Überlastete Verwaltung Städte und Gemeinden lassen Milliarden Fördergelder liegen

3,5 Milliarden Euro hat Finanzminister Schäuble für Investitionen in Straßen, Schulen und Kliniken bereitgestellt. Laut "Handelsblatt" haben die Gemeinden bisher nur 38 Millionen Euro abgerufen. Grund: die Flüchtlingskrise.

Grundschule in Berlin (Archivfoto, 2013)
DPA

Grundschule in Berlin (Archivfoto, 2013)


Deutschland hat enormen Bedarf an Investitionen in Infrastruktur: Straßen müssen gebaut oder erneuert, ältere Schulen und andere öffentliche Gebäude saniert werden. Schätzungen beziffern den Investitionsstau von Städten und Gemeinden auf 136 Milliarden Euro.

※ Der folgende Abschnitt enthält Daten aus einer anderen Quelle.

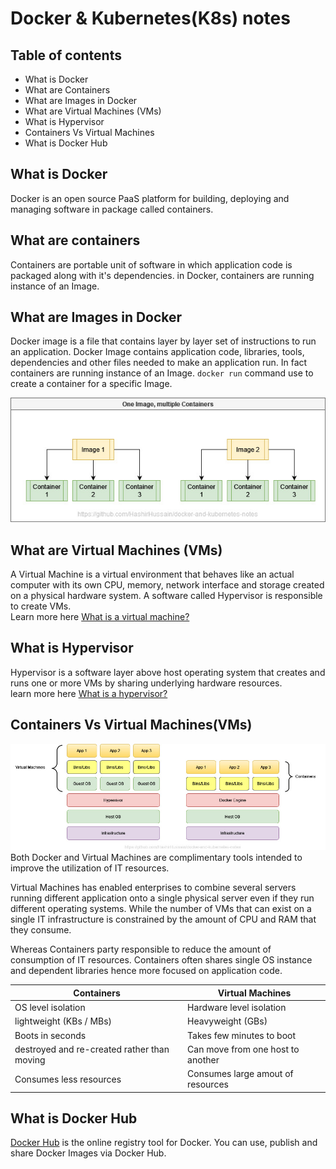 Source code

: # Docker & Kubernetes(K8s) notes
## Table of contents

- What is Docker
- What are Containers
- What are Images in Docker
- What are Virtual Machines (VMs)
- What is Hypervisor
- Containers Vs Virtual Machines
- What is Docker Hub

## What is Docker
Docker is an open source PaaS platform for building, deploying and managing software in package called containers.

## What are containers
Containers are portable unit of software in which application code is packaged along with it's dependencies. in Docker, containers are running instance of an Image.

## What are Images in Docker
Docker image is a file that contains layer by layer set of instructions to run an application. Docker Image contains application code, libraries, tools, dependencies and other files needed to make an application run. In fact containers are running instance of an Image. `docker run` command use to create a container for a specific Image.

![Many Containers can be created from single Docker image](/images/one-image-multiple-containers.jpg "Many Containers can be created from single Docker image")

## What are Virtual Machines (VMs)
A Virtual Machine is a virtual environment that behaves like an actual computer with its own CPU, memory, network interface and storage created on a physical hardware system. A software called Hypervisor is responsible to create VMs.  
Learn more here [What is a virtual machine?](https://www.vmware.com/topics/glossary/content/virtual-machine.html)

## What is Hypervisor
Hypervisor is a software layer above host operating system that creates and runs one or more VMs by sharing underlying hardware resources.  
learn more here [What is a hypervisor?](https://www.vmware.com/topics/glossary/content/hypervisor.html)


## Containers Vs Virtual Machines(VMs)
![Containers Vs Virtual Machine](/images/virtual-machines-vs-containers.jpg "Containers Vs Virtual Machine") 
Both Docker and Virtual Machines are complimentary tools intended to improve the utilization of IT resources.  

Virtual Machines has enabled enterprises to combine several servers running different application onto a single physical server even if they run different operating systems. While the number of VMs that can exist on a single IT infrastructure is constrained by the amount of CPU and RAM that they consume.  

Whereas Containers party responsible to reduce the amount of consumption of IT resources. Containers often shares single OS instance and dependent libraries hence more focused on application code.  

| Containers      | Virtual Machines |
| ----------- | ----------- |
| OS level isolation   | Hardware level isolation         |
| lightweight (KBs / MBs)   | Heavyweight (GBs)        |
| Boots in seconds      | Takes few minutes to boot       |
| destroyed and re-created rather than moving   | Can move from one host to another        |
| Consumes less resources   | Consumes large amout of resources        |

## What is Docker Hub
[Docker Hub](https://hub.docker.com/) is the online registry tool for Docker. You can use, publish and share Docker Images via Docker Hub.
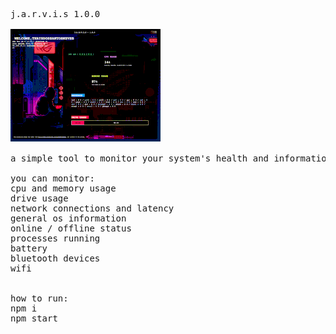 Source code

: <pre>j.a.r.v.i.s 1.0.0

<img src="https://raw.githubusercontent.com/thayssn/jarvis/master/src/screenshot.gif" width="240"/>

a simple tool to monitor your system's health and information.

you can monitor:
cpu and memory usage
drive usage
network connections and latency
general os information
online / offline status
processes running
battery
bluetooth devices
wifi


how to run:
npm i
npm start


</pre>
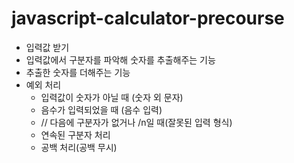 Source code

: # javascript-calculator-precourse

-  입력값 받기
-  입력값에서 구분자를 파악해 숫자를 추출해주는 기능
-  추출한 숫자를 더해주는 기능
-  예외 처리
   -  입력값이 숫자가 아닐 때 (숫자 외 문자)
   -  음수가 입력되었을 때 (음수 입력)
   -  // 다음에 구분자가 없거나 /n일 때(잘못된 입력 형식)
   -  연속된 구분자 처리
   -  공백 처리(공백 무시)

Der von Finanzminister Wolfgang Schäuble dafür aufgelegte kommunale Investitionsfonds nimmt sich dagegen mit einem Volumen von 3,5 Milliarden Euro bescheiden aus. Doch auch diese Mittel wurden bislang offenbar kaum abgerufen. Das berichtet das "Handelsblatt" unter Verweis auf Berichte des Bundesfinanzministeriums. Städte und Gemeinden haben demnach gerade einmal 38,8 Millionen Euro angefordert, das entspricht rund einem Prozent des Fondsvolumens.

Das Problem besteht offenbar auch in anderen Bereichen: Von 230 Millionen Euro für den Kita-Ausbau wurden laut "Handelsblatt" bislang 110 Millionen Euro abgerufen, von 154 Millionen Euro für den Ausbau besonders schneller Internetverbindungen sogar nur 1,4 Millionen Euro.

Grund seien mangelnde Kapazitäten in der Verwaltung bei Städten und Gemeinden, schreibt die Zeitung. Zu den Verzögerungen bei den Beantragungen sei es gekommen, "weil sich die technischen Ämter in den Städten vor allem im Jahr 2015 sehr stark um die Unterbringung von Flüchtlingen kümmern mussten", sagte der Hauptgeschäftsführer des Deutschen Städtetags Helmut Dedy dem "Handelsblatt".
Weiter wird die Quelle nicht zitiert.